**What you will do:** Take the lines below between the one holding "of the World" and the one holding "3. No tenant-level view", inclusive, and copy them exactly. Add nothing.

Dataset entries:
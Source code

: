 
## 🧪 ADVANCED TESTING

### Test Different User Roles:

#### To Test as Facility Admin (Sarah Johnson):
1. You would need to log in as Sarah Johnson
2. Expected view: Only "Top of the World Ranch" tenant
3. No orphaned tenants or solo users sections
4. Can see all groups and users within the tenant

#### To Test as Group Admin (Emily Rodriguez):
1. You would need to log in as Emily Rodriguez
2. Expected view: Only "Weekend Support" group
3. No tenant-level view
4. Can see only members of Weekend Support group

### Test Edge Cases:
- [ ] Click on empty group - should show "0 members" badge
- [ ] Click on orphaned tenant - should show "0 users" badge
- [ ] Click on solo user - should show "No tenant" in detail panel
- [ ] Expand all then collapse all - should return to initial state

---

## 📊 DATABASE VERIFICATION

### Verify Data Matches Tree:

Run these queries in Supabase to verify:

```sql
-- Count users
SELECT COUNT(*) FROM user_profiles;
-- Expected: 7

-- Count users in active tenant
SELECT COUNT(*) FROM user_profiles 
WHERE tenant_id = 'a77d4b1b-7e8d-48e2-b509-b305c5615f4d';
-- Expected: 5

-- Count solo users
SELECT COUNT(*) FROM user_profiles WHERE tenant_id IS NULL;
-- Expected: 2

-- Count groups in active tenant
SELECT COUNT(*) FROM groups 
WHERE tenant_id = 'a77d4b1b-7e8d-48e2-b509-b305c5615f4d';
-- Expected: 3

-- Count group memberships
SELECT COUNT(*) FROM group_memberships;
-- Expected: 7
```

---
==
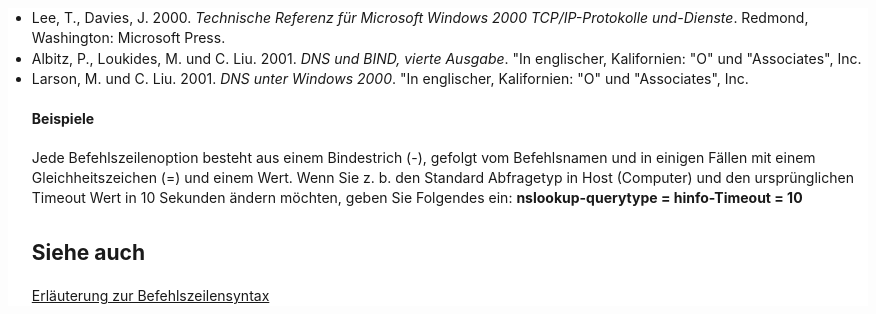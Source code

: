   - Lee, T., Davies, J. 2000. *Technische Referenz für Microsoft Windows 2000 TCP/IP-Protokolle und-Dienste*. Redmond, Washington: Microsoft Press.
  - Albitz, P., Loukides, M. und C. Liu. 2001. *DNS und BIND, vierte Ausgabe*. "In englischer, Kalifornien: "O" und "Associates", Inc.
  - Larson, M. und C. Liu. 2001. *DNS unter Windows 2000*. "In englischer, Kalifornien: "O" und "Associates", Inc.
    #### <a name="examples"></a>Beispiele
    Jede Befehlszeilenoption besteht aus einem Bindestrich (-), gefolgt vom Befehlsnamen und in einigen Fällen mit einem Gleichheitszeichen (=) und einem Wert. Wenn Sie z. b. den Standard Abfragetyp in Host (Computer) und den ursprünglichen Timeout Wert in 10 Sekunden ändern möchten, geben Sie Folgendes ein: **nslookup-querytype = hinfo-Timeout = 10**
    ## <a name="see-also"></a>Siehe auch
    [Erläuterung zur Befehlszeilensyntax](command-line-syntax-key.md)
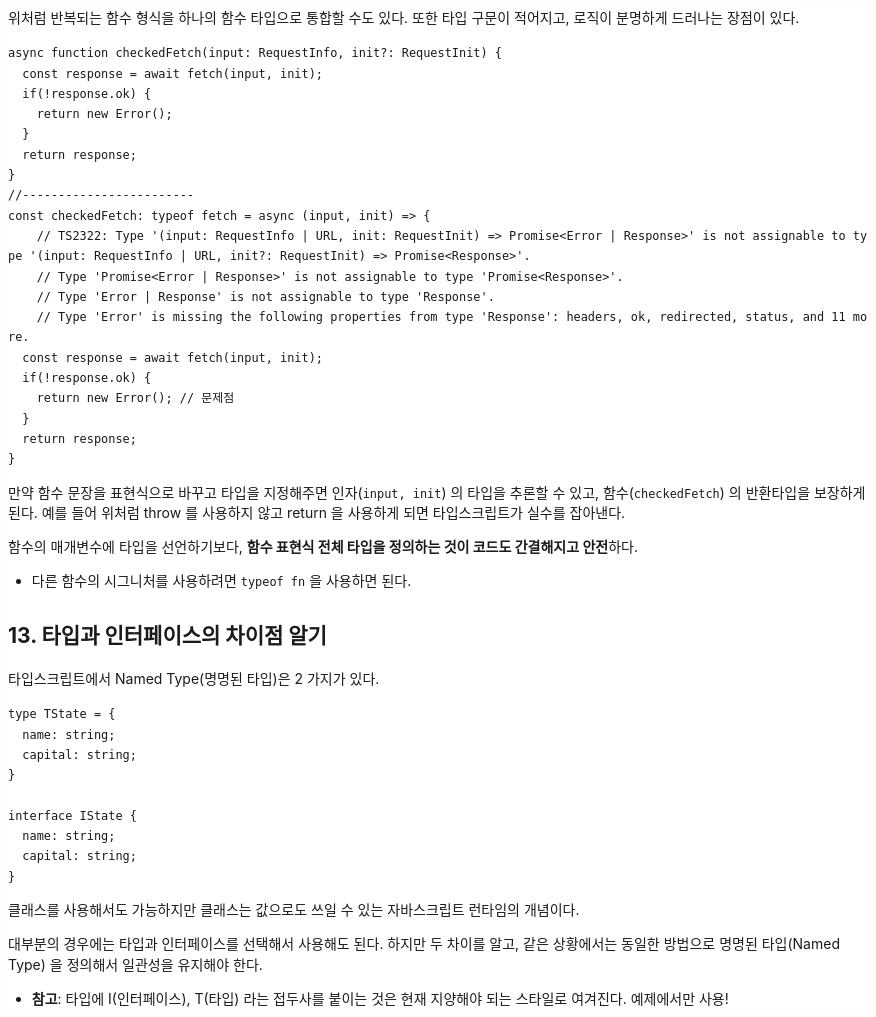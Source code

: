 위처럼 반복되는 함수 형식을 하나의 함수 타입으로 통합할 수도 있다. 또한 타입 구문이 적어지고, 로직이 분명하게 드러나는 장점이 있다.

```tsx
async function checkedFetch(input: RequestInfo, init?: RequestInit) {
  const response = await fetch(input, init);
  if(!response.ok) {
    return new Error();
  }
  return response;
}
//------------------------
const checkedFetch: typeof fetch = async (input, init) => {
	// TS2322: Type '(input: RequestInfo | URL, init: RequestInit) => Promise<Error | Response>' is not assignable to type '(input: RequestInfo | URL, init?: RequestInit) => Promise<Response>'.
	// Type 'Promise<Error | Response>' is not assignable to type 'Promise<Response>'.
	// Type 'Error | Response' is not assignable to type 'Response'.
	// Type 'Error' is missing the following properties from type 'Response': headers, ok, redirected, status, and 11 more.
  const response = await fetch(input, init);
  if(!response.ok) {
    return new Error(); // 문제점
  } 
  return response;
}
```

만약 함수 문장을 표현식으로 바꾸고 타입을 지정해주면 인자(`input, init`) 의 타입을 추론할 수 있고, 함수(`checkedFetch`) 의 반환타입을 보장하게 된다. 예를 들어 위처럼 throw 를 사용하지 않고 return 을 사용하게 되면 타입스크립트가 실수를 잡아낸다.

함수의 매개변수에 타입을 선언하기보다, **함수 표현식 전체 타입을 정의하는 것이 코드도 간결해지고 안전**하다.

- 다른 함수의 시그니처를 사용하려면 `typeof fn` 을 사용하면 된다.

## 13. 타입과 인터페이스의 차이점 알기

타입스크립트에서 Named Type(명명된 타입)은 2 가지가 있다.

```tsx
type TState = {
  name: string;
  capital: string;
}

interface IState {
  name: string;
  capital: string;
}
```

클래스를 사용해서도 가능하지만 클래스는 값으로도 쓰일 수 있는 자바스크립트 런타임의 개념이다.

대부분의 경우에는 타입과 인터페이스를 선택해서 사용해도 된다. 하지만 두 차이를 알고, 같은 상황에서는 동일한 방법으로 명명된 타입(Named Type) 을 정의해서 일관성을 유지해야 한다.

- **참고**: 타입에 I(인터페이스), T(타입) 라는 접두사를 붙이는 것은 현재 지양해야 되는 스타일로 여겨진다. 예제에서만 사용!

**Completed task:**
2. Expected view: Only "Top of the World Ranch" tenant
3. No orphaned tenants or solo users sections
4. Can see all groups and users within the tenant

#### To Test as Group Admin (Emily Rodriguez):
1. You would need to log in as Emily Rodriguez
2. Expected view: Only "Weekend Support" group
3. No tenant-level view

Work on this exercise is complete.